Look over the entries below. Report how many lines hold the word "item", and only that.

[Records from a dataset]
'''
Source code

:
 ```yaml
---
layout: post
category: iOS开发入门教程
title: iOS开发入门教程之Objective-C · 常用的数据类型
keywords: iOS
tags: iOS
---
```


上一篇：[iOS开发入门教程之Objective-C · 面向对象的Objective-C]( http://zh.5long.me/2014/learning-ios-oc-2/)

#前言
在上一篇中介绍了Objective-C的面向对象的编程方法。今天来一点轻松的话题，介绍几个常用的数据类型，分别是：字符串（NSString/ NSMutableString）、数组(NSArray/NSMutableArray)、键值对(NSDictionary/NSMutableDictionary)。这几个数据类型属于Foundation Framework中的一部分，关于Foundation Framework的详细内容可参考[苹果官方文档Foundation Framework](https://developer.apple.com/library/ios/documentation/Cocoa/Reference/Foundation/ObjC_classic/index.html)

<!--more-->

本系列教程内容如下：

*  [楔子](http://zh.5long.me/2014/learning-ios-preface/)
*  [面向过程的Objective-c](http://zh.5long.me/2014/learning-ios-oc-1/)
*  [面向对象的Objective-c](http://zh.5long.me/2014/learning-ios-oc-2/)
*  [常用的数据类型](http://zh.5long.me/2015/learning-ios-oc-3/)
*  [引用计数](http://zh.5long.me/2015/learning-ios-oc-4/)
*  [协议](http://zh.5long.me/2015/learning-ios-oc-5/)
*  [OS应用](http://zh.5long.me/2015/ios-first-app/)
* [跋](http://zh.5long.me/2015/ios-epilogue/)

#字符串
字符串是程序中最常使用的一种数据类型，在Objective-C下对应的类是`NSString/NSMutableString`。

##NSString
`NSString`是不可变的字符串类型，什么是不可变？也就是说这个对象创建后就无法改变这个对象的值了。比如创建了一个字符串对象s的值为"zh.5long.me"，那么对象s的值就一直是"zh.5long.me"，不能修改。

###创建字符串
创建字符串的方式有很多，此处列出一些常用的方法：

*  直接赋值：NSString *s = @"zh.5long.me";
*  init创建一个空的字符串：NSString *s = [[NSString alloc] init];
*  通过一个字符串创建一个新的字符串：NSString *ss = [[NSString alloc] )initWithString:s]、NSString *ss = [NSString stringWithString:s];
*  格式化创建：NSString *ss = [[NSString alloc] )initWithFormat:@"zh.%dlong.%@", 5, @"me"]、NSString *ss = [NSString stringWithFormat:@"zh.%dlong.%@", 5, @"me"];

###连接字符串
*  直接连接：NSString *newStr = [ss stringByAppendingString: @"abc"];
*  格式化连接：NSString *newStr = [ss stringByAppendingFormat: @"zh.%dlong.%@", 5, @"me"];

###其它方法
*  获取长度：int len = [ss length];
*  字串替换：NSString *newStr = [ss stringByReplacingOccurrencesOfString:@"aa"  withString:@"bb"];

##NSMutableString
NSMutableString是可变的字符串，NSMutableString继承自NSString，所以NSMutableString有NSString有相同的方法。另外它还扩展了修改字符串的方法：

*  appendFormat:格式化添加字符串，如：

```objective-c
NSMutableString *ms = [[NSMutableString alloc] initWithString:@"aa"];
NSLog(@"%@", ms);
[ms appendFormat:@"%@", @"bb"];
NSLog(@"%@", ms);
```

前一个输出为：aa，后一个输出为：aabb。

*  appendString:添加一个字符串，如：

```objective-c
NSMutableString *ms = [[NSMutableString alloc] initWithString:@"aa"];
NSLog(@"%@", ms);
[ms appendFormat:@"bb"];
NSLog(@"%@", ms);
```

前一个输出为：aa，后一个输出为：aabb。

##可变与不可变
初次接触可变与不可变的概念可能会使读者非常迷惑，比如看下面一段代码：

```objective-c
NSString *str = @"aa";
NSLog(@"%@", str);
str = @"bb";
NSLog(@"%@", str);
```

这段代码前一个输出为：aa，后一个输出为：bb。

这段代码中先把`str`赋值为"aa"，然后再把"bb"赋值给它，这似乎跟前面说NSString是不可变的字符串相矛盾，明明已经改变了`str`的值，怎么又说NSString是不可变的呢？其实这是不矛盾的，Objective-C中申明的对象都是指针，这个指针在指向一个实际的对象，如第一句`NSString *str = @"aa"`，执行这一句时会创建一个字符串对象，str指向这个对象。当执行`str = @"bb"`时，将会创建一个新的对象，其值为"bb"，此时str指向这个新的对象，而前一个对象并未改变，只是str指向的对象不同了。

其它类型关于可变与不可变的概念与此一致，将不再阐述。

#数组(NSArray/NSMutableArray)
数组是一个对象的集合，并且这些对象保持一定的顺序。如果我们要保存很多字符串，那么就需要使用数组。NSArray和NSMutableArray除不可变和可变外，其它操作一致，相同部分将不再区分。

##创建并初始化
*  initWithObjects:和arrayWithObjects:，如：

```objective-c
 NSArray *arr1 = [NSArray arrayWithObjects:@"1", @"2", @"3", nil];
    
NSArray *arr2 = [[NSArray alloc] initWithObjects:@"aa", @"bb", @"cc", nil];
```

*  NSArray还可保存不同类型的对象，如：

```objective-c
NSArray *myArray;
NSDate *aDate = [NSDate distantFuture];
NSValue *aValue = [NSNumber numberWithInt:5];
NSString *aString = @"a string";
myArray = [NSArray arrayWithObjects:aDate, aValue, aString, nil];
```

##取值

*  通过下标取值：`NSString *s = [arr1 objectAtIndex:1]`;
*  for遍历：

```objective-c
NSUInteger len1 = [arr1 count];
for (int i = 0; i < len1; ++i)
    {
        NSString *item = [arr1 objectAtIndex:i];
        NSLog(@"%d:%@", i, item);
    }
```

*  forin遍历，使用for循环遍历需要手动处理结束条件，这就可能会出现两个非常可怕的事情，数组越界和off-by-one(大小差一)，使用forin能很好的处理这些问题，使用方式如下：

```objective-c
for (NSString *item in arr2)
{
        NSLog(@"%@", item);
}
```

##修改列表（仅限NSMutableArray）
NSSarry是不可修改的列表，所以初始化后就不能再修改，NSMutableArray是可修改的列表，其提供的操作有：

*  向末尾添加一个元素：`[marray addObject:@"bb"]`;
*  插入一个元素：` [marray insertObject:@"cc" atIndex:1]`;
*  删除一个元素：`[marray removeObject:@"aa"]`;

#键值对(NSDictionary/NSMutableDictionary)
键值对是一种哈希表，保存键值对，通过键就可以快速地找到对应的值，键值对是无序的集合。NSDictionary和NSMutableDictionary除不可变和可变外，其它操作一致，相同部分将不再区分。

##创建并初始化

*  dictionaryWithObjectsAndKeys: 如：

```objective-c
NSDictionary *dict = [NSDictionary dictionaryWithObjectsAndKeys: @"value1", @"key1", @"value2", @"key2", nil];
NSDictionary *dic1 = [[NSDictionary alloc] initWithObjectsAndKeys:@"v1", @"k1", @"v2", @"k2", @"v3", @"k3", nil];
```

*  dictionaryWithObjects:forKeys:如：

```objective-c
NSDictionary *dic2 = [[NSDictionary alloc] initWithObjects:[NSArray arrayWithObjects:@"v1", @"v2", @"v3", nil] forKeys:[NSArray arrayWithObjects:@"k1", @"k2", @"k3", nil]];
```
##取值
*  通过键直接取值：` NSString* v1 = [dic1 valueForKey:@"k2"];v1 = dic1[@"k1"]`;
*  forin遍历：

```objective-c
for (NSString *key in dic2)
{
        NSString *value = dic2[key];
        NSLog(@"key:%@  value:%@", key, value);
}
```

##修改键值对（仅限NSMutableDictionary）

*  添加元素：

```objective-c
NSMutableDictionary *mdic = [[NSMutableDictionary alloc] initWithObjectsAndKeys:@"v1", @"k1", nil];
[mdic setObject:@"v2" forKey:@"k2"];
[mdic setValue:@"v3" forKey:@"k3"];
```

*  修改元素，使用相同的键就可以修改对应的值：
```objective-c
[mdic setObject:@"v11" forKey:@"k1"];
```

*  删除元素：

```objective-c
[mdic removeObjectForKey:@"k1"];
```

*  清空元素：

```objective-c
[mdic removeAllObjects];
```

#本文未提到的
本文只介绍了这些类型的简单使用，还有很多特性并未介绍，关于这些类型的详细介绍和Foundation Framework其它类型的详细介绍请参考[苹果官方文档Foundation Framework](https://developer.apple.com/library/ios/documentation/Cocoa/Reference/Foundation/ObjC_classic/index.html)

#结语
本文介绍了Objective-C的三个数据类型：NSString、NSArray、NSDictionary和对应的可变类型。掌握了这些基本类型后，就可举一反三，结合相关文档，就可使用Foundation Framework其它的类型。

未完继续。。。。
'''
--- Worked solution ---
4